Avidity Biosciences Introduces Breakthrough Del-zota for the Treatment of Duchenne Muscular Dystrophy
Avidity Biosciences has introduced delpacibart zotadirsen (del-zota) as the first and only investigational therapy to receive FDA Breakthrough Therapy designation for the treatment of Duchenne muscular dystrophy.
Del-zota is designed to deliver a phosphorodiamidate morpholino oligomer (PMO) directly to skeletal and cardiac muscle, where it targets exon 44 of the dystrophin gene. The therapy aims to restore production of near-full length dystrophin, a protein essential for muscle strength and stability, and slow the progression of muscle damage in people living with DMD44.

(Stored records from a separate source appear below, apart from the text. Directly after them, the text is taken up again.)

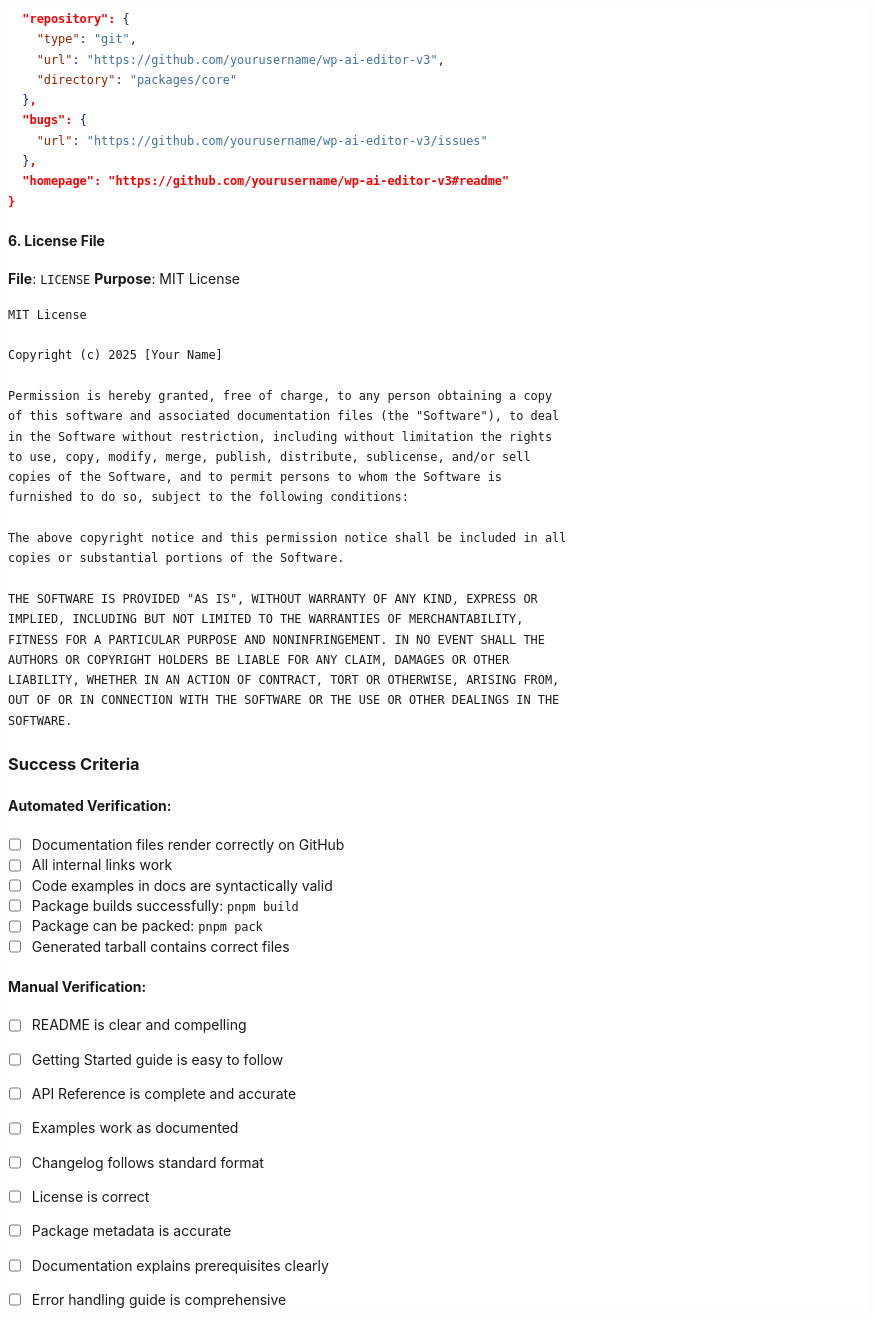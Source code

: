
 ```json
  "repository": {
    "type": "git",
    "url": "https://github.com/yourusername/wp-ai-editor-v3",
    "directory": "packages/core"
  },
  "bugs": {
    "url": "https://github.com/yourusername/wp-ai-editor-v3/issues"
  },
  "homepage": "https://github.com/yourusername/wp-ai-editor-v3#readme"
}
```

#### 6. License File

**File**: `LICENSE`
**Purpose**: MIT License

```
MIT License

Copyright (c) 2025 [Your Name]

Permission is hereby granted, free of charge, to any person obtaining a copy
of this software and associated documentation files (the "Software"), to deal
in the Software without restriction, including without limitation the rights
to use, copy, modify, merge, publish, distribute, sublicense, and/or sell
copies of the Software, and to permit persons to whom the Software is
furnished to do so, subject to the following conditions:

The above copyright notice and this permission notice shall be included in all
copies or substantial portions of the Software.

THE SOFTWARE IS PROVIDED "AS IS", WITHOUT WARRANTY OF ANY KIND, EXPRESS OR
IMPLIED, INCLUDING BUT NOT LIMITED TO THE WARRANTIES OF MERCHANTABILITY,
FITNESS FOR A PARTICULAR PURPOSE AND NONINFRINGEMENT. IN NO EVENT SHALL THE
AUTHORS OR COPYRIGHT HOLDERS BE LIABLE FOR ANY CLAIM, DAMAGES OR OTHER
LIABILITY, WHETHER IN AN ACTION OF CONTRACT, TORT OR OTHERWISE, ARISING FROM,
OUT OF OR IN CONNECTION WITH THE SOFTWARE OR THE USE OR OTHER DEALINGS IN THE
SOFTWARE.
```

### Success Criteria

#### Automated Verification:
- [ ] Documentation files render correctly on GitHub
- [ ] All internal links work
- [ ] Code examples in docs are syntactically valid
- [ ] Package builds successfully: `pnpm build`
- [ ] Package can be packed: `pnpm pack`
- [ ] Generated tarball contains correct files

#### Manual Verification:
- [ ] README is clear and compelling
- [ ] Getting Started guide is easy to follow
- [ ] API Reference is complete and accurate
- [ ] Examples work as documented
- [ ] Changelog follows standard format
- [ ] License is correct
- [ ] Package metadata is accurate
- [ ] Documentation explains prerequisites clearly
- [ ] Error handling guide is comprehensive


  [key: string]: unknown;
  [key: string]: unknown;
  [key: string]: unknown;
  [key: string]: unknown;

There are currently no approved therapies that directly target exon 44 skipping in DMD, leaving affected individuals with limited treatment options and a high unmet medical need.
The FDA’s Breakthrough Therapy designation highlights the potential of del-zota to significantly improve clinical outcomes in this population. The therapy has also received Orphan Drug, Rare Pediatric Disease, and Fast Track designations in the United States, along with Orphan Drug designation from the European Medicines Agency (EMA).
Duchenne muscular dystrophy is a rare, progressive condition caused by mutations in the dystrophin gene. It leads to severe muscle weakness, loss of mobility, and eventually affects the heart and respiratory system. The disease primarily affects boys and is typically diagnosed in early childhood.
Del-zota is the first and only investigational therapy to receive U.S. FDA Breakthrough Therapy designation for the treatment of Duchenne muscular dystrophy in individuals with mutations amenable to exon 44 skipping (DMD44).